Пускай везде писать искусство совершенно,
Ты знаешь, что язык наш лучше несравненно.
Не собран из других, он древний коренной,
Исполнен всех красот, богатый сам собой;
В нем птичьих посвистов, протяжных нет напевов,
Ни звуков томных, ни диких уху ревов,
Какие слышатся в чужих языках нам,
Затем, что наш язык от них свободен сам.
При всем стремлении тогдашних немногих галицкорусских патриотов ввести в литературный обиход чистый русский язык, это была для них задача непосильная, так как литературных связей с Россией почти совершенно не было, почерпать образцы чистой русской речи было неоткуда. С другой же стороны, перевес польской культуры, к которой принадлежали и помещики, и высшие духовные лица края, и многие представители власти, был слишком силен. Галиция находилась на перепутьи, она протягивала руки к России, но оттуда помощи не было. Немножко всколыхнувшаяся русская жизнь опять была обречена на замирание или же должна была обратиться к живым источникам народной жизни. Действительно, в то время, когда в самой России уже создан был литературный язык Пушкина, Гоголя, Белинского, в Галиции писали так: «Воззрение Страшилища в Песте и Буде наступшаго месяцем мартом 1838 года во время разлития Дуная Сумеоном Феофил. Лисенецким Галициянином… в Мало-Русском языку изображенное». Такая литература была обречена на гибель, потому что у нее не было живых корней. Возвращение к народности, полонизация или литературное, но действительное объединение с Россией: таковы были три возможные пути развития. Однако, против ополячения именно и должна была бороться эта национальная литература; связь с Россией была разрушена разностью религиозных исповеданий. И так оставался один путь ближайшего единения с народной жизнью. В русской Малороссии, где народная жизнь сложилась с 1654 г. в процессе сильного взаимодействия с Великороссией и выработала общерусский уклад и общерусский литературный язык, этих условий не было. Но и здесь не было недостатка в энтузиастах народной речи, и возникала кое-какая литературная производительность на малорусском языке, дошедшая и до Галиции и давшая здесь новые побуждения.
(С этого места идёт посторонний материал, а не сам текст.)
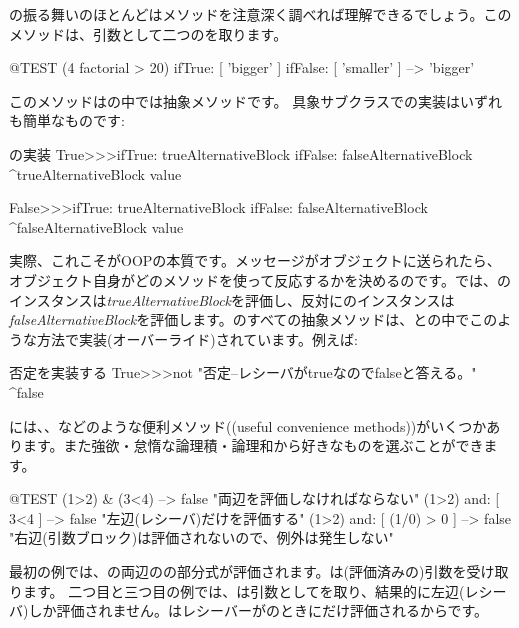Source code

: \documentclass[a4paper,10pt,twoside]{book}
\begin{document}
の振る舞いのほとんどはメソッドを注意深く調べれば理解できるでしょう。このメソッドは、引数として二つのを取ります。

\begin{code}{@TEST}
(4 factorial > 20) ifTrue: [ 'bigger' ] ifFalse: [ 'smaller' ] --> 'bigger'
\end{code}

このメソッドはの中では抽象メソッドです。
具象サブクラスでの実装はいずれも簡単なものです:

\begin{method}{の実装}
True>>>ifTrue: trueAlternativeBlock ifFalse: falseAlternativeBlock 
    ^trueAlternativeBlock value

False>>>ifTrue: trueAlternativeBlock ifFalse: falseAlternativeBlock 
    ^falseAlternativeBlock value
\end{method}

実際、これこそがOOPの本質です。メッセージがオブジェクトに送られたら、オブジェクト自身がどのメソッドを使って反応するかを決めるのです。では、のインスタンスは\emph{trueAlternativeBlock}を評価し、反対にのインスタンスは\emph{falseAlternativeBlock}を評価します。のすべての抽象メソッドは、との中でこのような方法で実装(オーバーライド)されています。例えば:

\begin{method}{否定を実装する}
True>>>not
    "否定--レシーバがtrueなのでfalseと答える。"
    ^false
\end{method}

には、、などのような便利メソッド((useful convenience methods))がいくつかあります。また強欲・怠惰な論理積・論理和から好きなものを選ぶことができます。

\begin{code}{@TEST}
(1>2) & (3<4)              --> false    "両辺を評価しなければならない"
(1>2) and: [ 3<4 ]        --> false    "左辺(レシーバ)だけを評価する"
(1>2) and: [ (1/0) > 0 ] --> false    "右辺(引数ブロック)は評価されないので、例外は発生しない"
\end{code}

最初の例では、の両辺のの部分式が評価されます。\ct{&}は(評価済みの)引数を受け取ります。
二つ目と三つ目の例では、は引数としてを取り、結果的に左辺(レシーバ)しか評価されません。はレシーバーがのときにだけ評価されるからです。
\end{document}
В тридцатых годах 19-го века во Львовской униатской семинарии образуется кружок молодых патриотов, во главе которых стоят Маркиан, Шашкевич, Яков Головацкий и Иван Вагилевич. Они стремятся ввести народный язык в церковную проповедь, изучать народную словесность, собирать этнографический материал и т. д. Шашкевич был поэтом, и первые попытки возрождения русской народности в Галиции сводились к совершенно невинным одам и альманахам. Но правительство страны, относившееся в ту пору очень подозрительно к польскому национальному движению, не сочувствовало и всяким проявлениям русской народности. К тому же, в этой последней оно видело теперь опасный мост, по которому Россия может дойти до Галиции, и потому русского национального движения в Австрии боялись еще больше, чем польского. Последнее, по крайней мере, было после восстания 1830 года ярко враждебно русской государственности.
Церковь Львовского братства, строившаяся в конце XVI и начале XVII века.
Греческо-русская грамматика 1591 года, составленная в Львовской братской школе.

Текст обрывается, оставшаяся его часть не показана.